-- YOUR INSTRUCTIONS --
In your copy, repeat the records exactly and leave out the pictures.

____

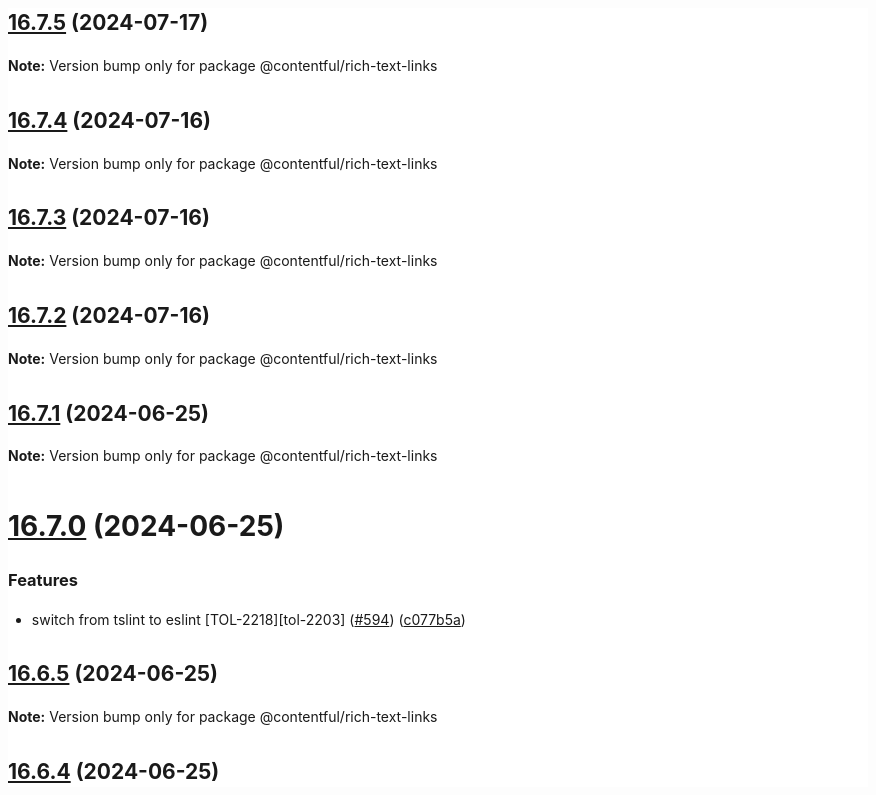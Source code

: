 ## [16.7.5](https://github.com/contentful/rich-text/compare/@contentful/rich-text-links@16.7.4...@contentful/rich-text-links@16.7.5) (2024-07-17)

**Note:** Version bump only for package @contentful/rich-text-links

## [16.7.4](https://github.com/contentful/rich-text/compare/@contentful/rich-text-links@16.7.3...@contentful/rich-text-links@16.7.4) (2024-07-16)

**Note:** Version bump only for package @contentful/rich-text-links

## [16.7.3](https://github.com/contentful/rich-text/compare/@contentful/rich-text-links@16.7.2...@contentful/rich-text-links@16.7.3) (2024-07-16)

**Note:** Version bump only for package @contentful/rich-text-links

## [16.7.2](https://github.com/contentful/rich-text/compare/@contentful/rich-text-links@16.7.1...@contentful/rich-text-links@16.7.2) (2024-07-16)

**Note:** Version bump only for package @contentful/rich-text-links

## [16.7.1](https://github.com/contentful/rich-text/compare/@contentful/rich-text-links@16.7.0...@contentful/rich-text-links@16.7.1) (2024-06-25)

**Note:** Version bump only for package @contentful/rich-text-links

# [16.7.0](https://github.com/contentful/rich-text/compare/@contentful/rich-text-links@16.6.5...@contentful/rich-text-links@16.7.0) (2024-06-25)

### Features

- switch from tslint to eslint [TOL-2218][tol-2203] ([#594](https://github.com/contentful/rich-text/issues/594)) ([c077b5a](https://github.com/contentful/rich-text/commit/c077b5af58f94c8dc6af4715d4b82c2771d643c5))

## [16.6.5](https://github.com/contentful/rich-text/compare/@contentful/rich-text-links@16.6.4...@contentful/rich-text-links@16.6.5) (2024-06-25)

**Note:** Version bump only for package @contentful/rich-text-links

## [16.6.4](https://github.com/contentful/rich-text/compare/@contentful/rich-text-links@16.6.3...@contentful/rich-text-links@16.6.4) (2024-06-25)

____

-- YOUR SOLUTION --
Source code

: ## [16.7.5](https://github.com/contentful/rich-text/compare/@contentful/rich-text-links@16.7.4...@contentful/rich-text-links@16.7.5) (2024-07-17)

**Note:** Version bump only for package @contentful/rich-text-links

## [16.7.4](https://github.com/contentful/rich-text/compare/@contentful/rich-text-links@16.7.3...@contentful/rich-text-links@16.7.4) (2024-07-16)

**Note:** Version bump only for package @contentful/rich-text-links

## [16.7.3](https://github.com/contentful/rich-text/compare/@contentful/rich-text-links@16.7.2...@contentful/rich-text-links@16.7.3) (2024-07-16)

**Note:** Version bump only for package @contentful/rich-text-links

## [16.7.2](https://github.com/contentful/rich-text/compare/@contentful/rich-text-links@16.7.1...@contentful/rich-text-links@16.7.2) (2024-07-16)

**Note:** Version bump only for package @contentful/rich-text-links

## [16.7.1](https://github.com/contentful/rich-text/compare/@contentful/rich-text-links@16.7.0...@contentful/rich-text-links@16.7.1) (2024-06-25)

**Note:** Version bump only for package @contentful/rich-text-links

# [16.7.0](https://github.com/contentful/rich-text/compare/@contentful/rich-text-links@16.6.5...@contentful/rich-text-links@16.7.0) (2024-06-25)

### Features

- switch from tslint to eslint [TOL-2218][tol-2203] ([#594](https://github.com/contentful/rich-text/issues/594)) ([c077b5a](https://github.com/contentful/rich-text/commit/c077b5af58f94c8dc6af4715d4b82c2771d643c5))

## [16.6.5](https://github.com/contentful/rich-text/compare/@contentful/rich-text-links@16.6.4...@contentful/rich-text-links@16.6.5) (2024-06-25)

**Note:** Version bump only for package @contentful/rich-text-links

## [16.6.4](https://github.com/contentful/rich-text/compare/@contentful/rich-text-links@16.6.3...@contentful/rich-text-links@16.6.4) (2024-06-25)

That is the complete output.